You remind me of those bloggers who are always asking for feedback or comments on the topics they are writing about. (I didn't see you do this.) They are notoriously bad bloggers cuz here's the PROTIP, nobody wants to read a non-expert. I want to learn something from an expert on a subject, not some newb who's asking me for my own opinion. You may not think of yourself as an expert but you can be. You are an expert on your own project and the code therein.
Most bloggers don't start to get a readership for years. 2 years, 3 years, 5 years. You're not writing for your fans, you have to write for yourself, and then you'll eventually figure out a rewarding and interesting style of writing. You won't know though, unless you write. I once did a stint where I did satirical writing. I loved it and my writing was good but I noticed people actually believed my writing and so I was a bit uncomfortable with misleading people.
http://witscience.org/wit-helps-produce-safe-driverless-cars/
Right now your posts are too specific to your own games, which I find uninteresting cuz I can't play them as far as I can tell. I wouldn't even post about a game I was working on except in a promotional, one day you can buy this, sense. Instead perhaps you can write about specific coding ideas and concepts. For example, what is your way of programming multiple balls at once (if you allow it). Do you program them as completely separate entities or do you loop through an array? It looks like you put thought into inputs, how exactly is that setup.
Instead it looks like you paste long lines of general code and talk about it. Your code is also completely unformatted and not styled on the blog. Anyway, I would post about specific things instead.
I would say posts about AppGameKit probably is going to be of interest to only a small handful of people.

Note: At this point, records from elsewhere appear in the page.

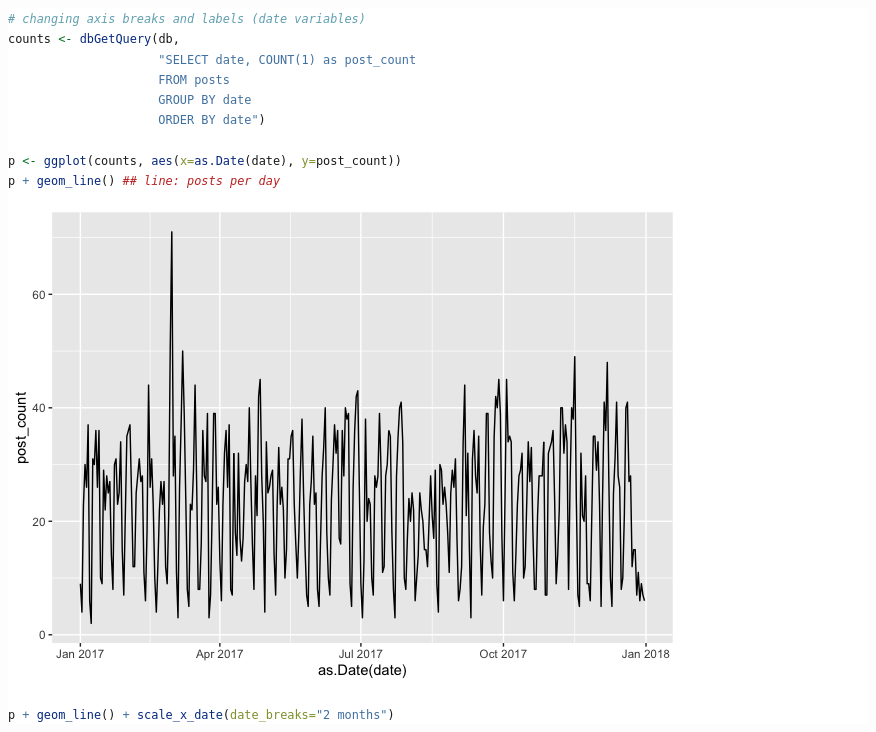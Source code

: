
 ``` r
# changing axis breaks and labels (date variables)
counts <- dbGetQuery(db, 
                     "SELECT date, COUNT(1) as post_count
                     FROM posts 
                     GROUP BY date
                     ORDER BY date")

p <- ggplot(counts, aes(x=as.Date(date), y=post_count))
p + geom_line() ## line: posts per day
```

![](03_scales_axes_legends_files/figure-gfm/unnamed-chunk-3-6.png)

``` r
p + geom_line() + scale_x_date(date_breaks="2 months")
```
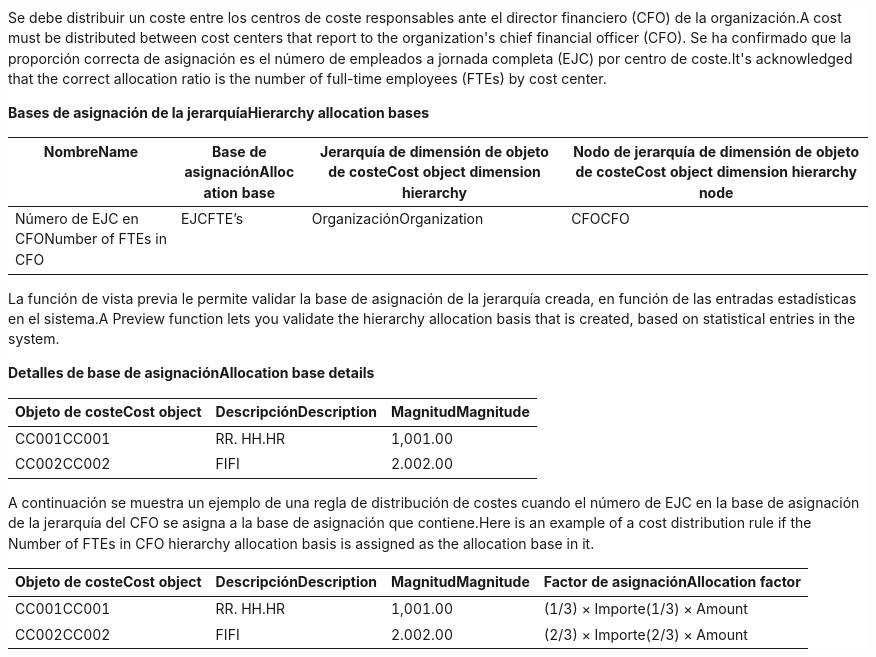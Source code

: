 <span data-ttu-id="de493-556">Se debe distribuir un coste entre los centros de coste responsables ante el director financiero (CFO) de la organización.</span><span class="sxs-lookup"><span data-stu-id="de493-556">A cost must be distributed between cost centers that report to the organization's chief financial officer (CFO).</span></span> <span data-ttu-id="de493-557">Se ha confirmado que la proporción correcta de asignación es el número de empleados a jornada completa (EJC) por centro de coste.</span><span class="sxs-lookup"><span data-stu-id="de493-557">It's acknowledged that the correct allocation ratio is the number of full-time employees (FTEs) by cost center.</span></span>

<span data-ttu-id="de493-558">**Bases de asignación de la jerarquía**</span><span class="sxs-lookup"><span data-stu-id="de493-558">**Hierarchy allocation bases**</span></span>

| <span data-ttu-id="de493-559">Nombre</span><span class="sxs-lookup"><span data-stu-id="de493-559">Name</span></span>                  | <span data-ttu-id="de493-560">Base de asignación</span><span class="sxs-lookup"><span data-stu-id="de493-560">Allocation base</span></span> | <span data-ttu-id="de493-561">Jerarquía de dimensión de objeto de coste</span><span class="sxs-lookup"><span data-stu-id="de493-561">Cost object dimension hierarchy</span></span> | <span data-ttu-id="de493-562">Nodo de jerarquía de dimensión de objeto de coste</span><span class="sxs-lookup"><span data-stu-id="de493-562">Cost object dimension hierarchy node</span></span> |
|-----------------------|-----------------|---------------------------------|--------------------------------------|
| <span data-ttu-id="de493-563">Número de EJC en CFO</span><span class="sxs-lookup"><span data-stu-id="de493-563">Number of FTEs in CFO</span></span> | <span data-ttu-id="de493-564">EJC</span><span class="sxs-lookup"><span data-stu-id="de493-564">FTE’s</span></span>           | <span data-ttu-id="de493-565">Organización</span><span class="sxs-lookup"><span data-stu-id="de493-565">Organization</span></span>                    | <span data-ttu-id="de493-566">CFO</span><span class="sxs-lookup"><span data-stu-id="de493-566">CFO</span></span>                                  |

<span data-ttu-id="de493-567">La función de vista previa le permite validar la base de asignación de la jerarquía creada, en función de las entradas estadísticas en el sistema.</span><span class="sxs-lookup"><span data-stu-id="de493-567">A Preview function lets you validate the hierarchy allocation basis that is created, based on statistical entries in the system.</span></span>

<span data-ttu-id="de493-568">**Detalles de base de asignación**</span><span class="sxs-lookup"><span data-stu-id="de493-568">**Allocation base details**</span></span>

| <span data-ttu-id="de493-569">Objeto de coste</span><span class="sxs-lookup"><span data-stu-id="de493-569">Cost object</span></span> | <span data-ttu-id="de493-570">Descripción</span><span class="sxs-lookup"><span data-stu-id="de493-570">Description</span></span>  |  <span data-ttu-id="de493-571">Magnitud</span><span class="sxs-lookup"><span data-stu-id="de493-571">Magnitude</span></span> |
|-------------|------|------------|
| <span data-ttu-id="de493-572">CC001</span><span class="sxs-lookup"><span data-stu-id="de493-572">CC001</span></span>       | <span data-ttu-id="de493-573">RR. HH.</span><span class="sxs-lookup"><span data-stu-id="de493-573">HR</span></span>   | <span data-ttu-id="de493-574">1,00</span><span class="sxs-lookup"><span data-stu-id="de493-574">1.00</span></span>       |
| <span data-ttu-id="de493-575">CC002</span><span class="sxs-lookup"><span data-stu-id="de493-575">CC002</span></span>       | <span data-ttu-id="de493-576">FI</span><span class="sxs-lookup"><span data-stu-id="de493-576">FI</span></span>   | <span data-ttu-id="de493-577">2.00</span><span class="sxs-lookup"><span data-stu-id="de493-577">2.00</span></span>       |

<span data-ttu-id="de493-578">A continuación se muestra un ejemplo de una regla de distribución de costes cuando el número de EJC en la base de asignación de la jerarquía del CFO se asigna a la base de asignación que contiene.</span><span class="sxs-lookup"><span data-stu-id="de493-578">Here is an example of a cost distribution rule if the Number of FTEs in CFO hierarchy allocation basis is assigned as the allocation base in it.</span></span>

| <span data-ttu-id="de493-579">Objeto de coste</span><span class="sxs-lookup"><span data-stu-id="de493-579">Cost object</span></span> | <span data-ttu-id="de493-580">Descripción</span><span class="sxs-lookup"><span data-stu-id="de493-580">Description</span></span>  | <span data-ttu-id="de493-581">Magnitud</span><span class="sxs-lookup"><span data-stu-id="de493-581">Magnitude</span></span> | <span data-ttu-id="de493-582">Factor de asignación</span><span class="sxs-lookup"><span data-stu-id="de493-582">Allocation factor</span></span> |
|-------------|------|-----------|-------------------|
| <span data-ttu-id="de493-583">CC001</span><span class="sxs-lookup"><span data-stu-id="de493-583">CC001</span></span>       | <span data-ttu-id="de493-584">RR. HH.</span><span class="sxs-lookup"><span data-stu-id="de493-584">HR</span></span>   | <span data-ttu-id="de493-585">1,00</span><span class="sxs-lookup"><span data-stu-id="de493-585">1.00</span></span>      | <span data-ttu-id="de493-586">(1/3) × Importe</span><span class="sxs-lookup"><span data-stu-id="de493-586">(1/3) × Amount</span></span>    |
| <span data-ttu-id="de493-587">CC002</span><span class="sxs-lookup"><span data-stu-id="de493-587">CC002</span></span>       | <span data-ttu-id="de493-588">FI</span><span class="sxs-lookup"><span data-stu-id="de493-588">FI</span></span>   | <span data-ttu-id="de493-589">2.00</span><span class="sxs-lookup"><span data-stu-id="de493-589">2.00</span></span>      | <span data-ttu-id="de493-590">(2/3) × Importe</span><span class="sxs-lookup"><span data-stu-id="de493-590">(2/3) × Amount</span></span>    |

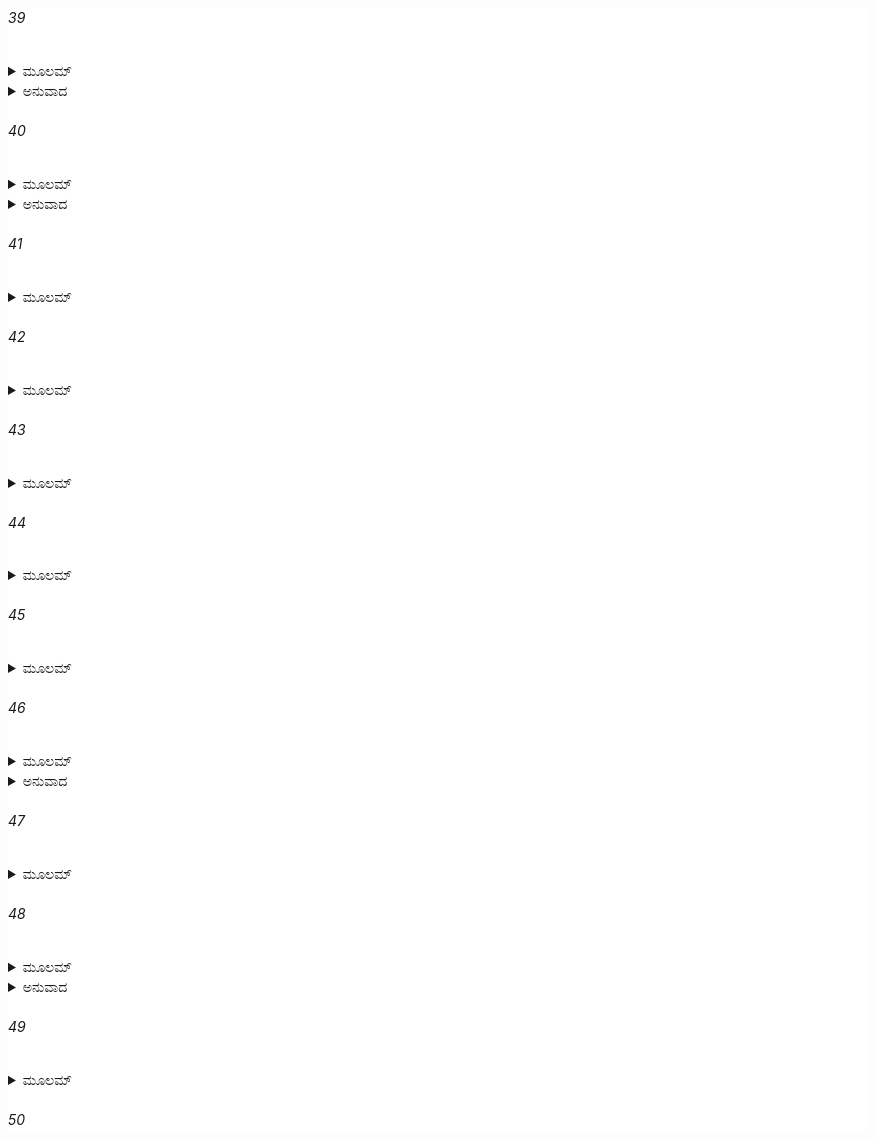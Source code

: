 ###### 39


<details><summary>ಮೂಲಮ್</summary></details>

<details><summary>ಅನುವಾದ</summary></details>

###### 40


<details><summary>ಮೂಲಮ್</summary></details>

<details><summary>ಅನುವಾದ</summary></details>

###### 41


<details><summary>ಮೂಲಮ್</summary></details>

###### 42


<details><summary>ಮೂಲಮ್</summary></details>

###### 43


<details><summary>ಮೂಲಮ್</summary></details>

###### 44


<details><summary>ಮೂಲಮ್</summary></details>

###### 45


<details><summary>ಮೂಲಮ್</summary></details>

###### 46


<details><summary>ಮೂಲಮ್</summary></details>

<details><summary>ಅನುವಾದ</summary></details>

###### 47


<details><summary>ಮೂಲಮ್</summary></details>

###### 48


<details><summary>ಮೂಲಮ್</summary></details>

<details><summary>ಅನುವಾದ</summary></details>

###### 49


<details><summary>ಮೂಲಮ್</summary></details>

###### 50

If I were to estimate probably less than 1000 people regularly use AppGameKit (though perhaps even less than 100). It also offers no modern programming paradigms, and so is of no interest to anybody using OOP or functional languages (the majority of modern languages).
So you have a blog discussing a relatively little used engine, procedural programming, about a monkey ball clone and you're complaining about a lack of commenters. I think some of your stuff is interesting. Your song was neat, how did you write it? What are some of the musical theories you used.
If you want my comment on that, I thought the song was interesting but the drums were not thought out. I would never go with a boom ta boom ta drum loop. It's super annoying. I'm sorry to tell you this because now all the songs that use the boom ta beat (and it's a lot) will perhaps annoy you as well.
Put in a real drum loop and I think you'd have a winner there. That said, I would use a boom ta beat on something like a racing game or some other speedy type action sequence. The beat lends itself well to fast and forward moving scenes.